Holding force was measured on the plate surface of 20 mm thickness, when the force acted perpendicularly, however under attempts to slide the magnet the holding force is lower. In addition, even a slight gap between the magnet’s surface and the plate reduces the holding force.
Precautions when working with NdFeB magnets
Machining danger
Dust generated during cutting of magnets is combustible. Do not drill into magnets without proper cooling and knowledge.
Permanent damage
Monitor thermal conditions. Exposing the magnet above 80 degrees Celsius will ruin its properties and strength.
Physical harm
Pinching hazard: The pulling power is so immense that it can cause blood blisters, crushing, and broken bones. Protective gloves are recommended.
Safe distance
Equipment safety: Strong magnets can ruin payment cards and delicate electronics (heart implants, hearing aids, timepieces).
Caution required
Exercise caution.

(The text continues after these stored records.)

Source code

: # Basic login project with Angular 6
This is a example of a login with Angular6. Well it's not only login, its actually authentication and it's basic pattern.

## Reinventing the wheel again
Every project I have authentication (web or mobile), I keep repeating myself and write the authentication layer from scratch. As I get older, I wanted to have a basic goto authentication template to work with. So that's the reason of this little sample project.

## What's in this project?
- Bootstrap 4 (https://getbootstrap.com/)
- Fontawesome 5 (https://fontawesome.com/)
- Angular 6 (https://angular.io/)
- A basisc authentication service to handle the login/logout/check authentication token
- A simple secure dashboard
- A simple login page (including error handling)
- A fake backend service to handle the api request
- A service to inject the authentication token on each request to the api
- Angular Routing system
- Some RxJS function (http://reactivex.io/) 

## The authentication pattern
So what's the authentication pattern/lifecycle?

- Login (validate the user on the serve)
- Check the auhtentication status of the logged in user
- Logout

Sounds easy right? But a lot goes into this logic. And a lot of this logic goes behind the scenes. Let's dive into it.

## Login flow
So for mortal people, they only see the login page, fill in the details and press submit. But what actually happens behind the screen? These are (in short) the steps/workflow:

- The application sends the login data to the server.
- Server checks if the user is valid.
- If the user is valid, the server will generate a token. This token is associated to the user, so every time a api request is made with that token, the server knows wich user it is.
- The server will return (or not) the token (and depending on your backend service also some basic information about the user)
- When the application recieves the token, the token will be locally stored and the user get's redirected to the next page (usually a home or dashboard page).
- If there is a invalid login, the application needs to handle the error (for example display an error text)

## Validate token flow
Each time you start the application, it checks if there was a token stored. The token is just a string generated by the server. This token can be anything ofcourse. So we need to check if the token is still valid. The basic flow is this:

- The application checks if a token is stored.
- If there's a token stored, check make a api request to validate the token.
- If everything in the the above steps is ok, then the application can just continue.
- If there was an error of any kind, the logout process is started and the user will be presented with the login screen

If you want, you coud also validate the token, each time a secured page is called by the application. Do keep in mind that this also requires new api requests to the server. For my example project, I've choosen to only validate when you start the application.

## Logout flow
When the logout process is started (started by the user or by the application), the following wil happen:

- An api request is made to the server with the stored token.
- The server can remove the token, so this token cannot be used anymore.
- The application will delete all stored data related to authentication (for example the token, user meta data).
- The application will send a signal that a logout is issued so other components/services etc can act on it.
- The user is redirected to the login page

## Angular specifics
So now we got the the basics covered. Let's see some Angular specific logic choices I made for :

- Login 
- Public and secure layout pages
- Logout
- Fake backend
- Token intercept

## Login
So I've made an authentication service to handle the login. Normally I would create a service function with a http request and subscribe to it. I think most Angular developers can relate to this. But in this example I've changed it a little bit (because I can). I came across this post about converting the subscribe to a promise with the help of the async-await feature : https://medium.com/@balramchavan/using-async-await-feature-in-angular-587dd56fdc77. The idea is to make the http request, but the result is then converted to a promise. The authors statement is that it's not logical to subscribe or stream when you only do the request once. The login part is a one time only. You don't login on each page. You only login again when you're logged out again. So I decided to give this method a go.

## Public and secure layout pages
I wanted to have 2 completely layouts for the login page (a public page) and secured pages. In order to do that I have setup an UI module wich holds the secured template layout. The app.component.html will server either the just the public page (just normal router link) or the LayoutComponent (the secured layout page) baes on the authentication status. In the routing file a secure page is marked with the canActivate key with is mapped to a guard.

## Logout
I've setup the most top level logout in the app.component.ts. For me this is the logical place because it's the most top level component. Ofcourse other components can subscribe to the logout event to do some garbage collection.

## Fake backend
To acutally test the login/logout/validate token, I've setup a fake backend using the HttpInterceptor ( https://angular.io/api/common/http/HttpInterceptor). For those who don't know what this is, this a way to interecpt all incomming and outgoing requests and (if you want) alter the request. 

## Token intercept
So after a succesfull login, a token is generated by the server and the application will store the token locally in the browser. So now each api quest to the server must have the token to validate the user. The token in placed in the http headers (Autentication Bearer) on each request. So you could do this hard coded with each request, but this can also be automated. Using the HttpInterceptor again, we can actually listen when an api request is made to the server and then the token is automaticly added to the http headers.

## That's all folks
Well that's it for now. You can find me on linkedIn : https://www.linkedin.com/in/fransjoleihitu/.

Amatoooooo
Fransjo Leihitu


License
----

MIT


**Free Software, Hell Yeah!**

Neodymium magnets act from a long distance and connect with huge force, often faster than you can move away.
Allergy Warning
Warning for allergy sufferers: The nickel-copper-nickel coating consists of nickel. If an allergic reaction occurs, cease handling magnets and wear gloves.
Fragile material
Despite the nickel coating, neodymium is brittle and cannot withstand shocks. Do not hit, as the magnet may shatter into hazardous fragments.
Impact on smartphones
Navigation devices and mobile phones are extremely sensitive to magnetic fields. Direct contact with a powerful NdFeB magnet can decalibrate the internal compass in your phone.
Adults only
Product intended for adults. Tiny parts pose a choking risk, causing severe trauma. Store out of reach of kids and pets.
Pacemakers
Individuals with a ICD should maintain an large gap from magnets. The magnetism can disrupt the operation of the implant.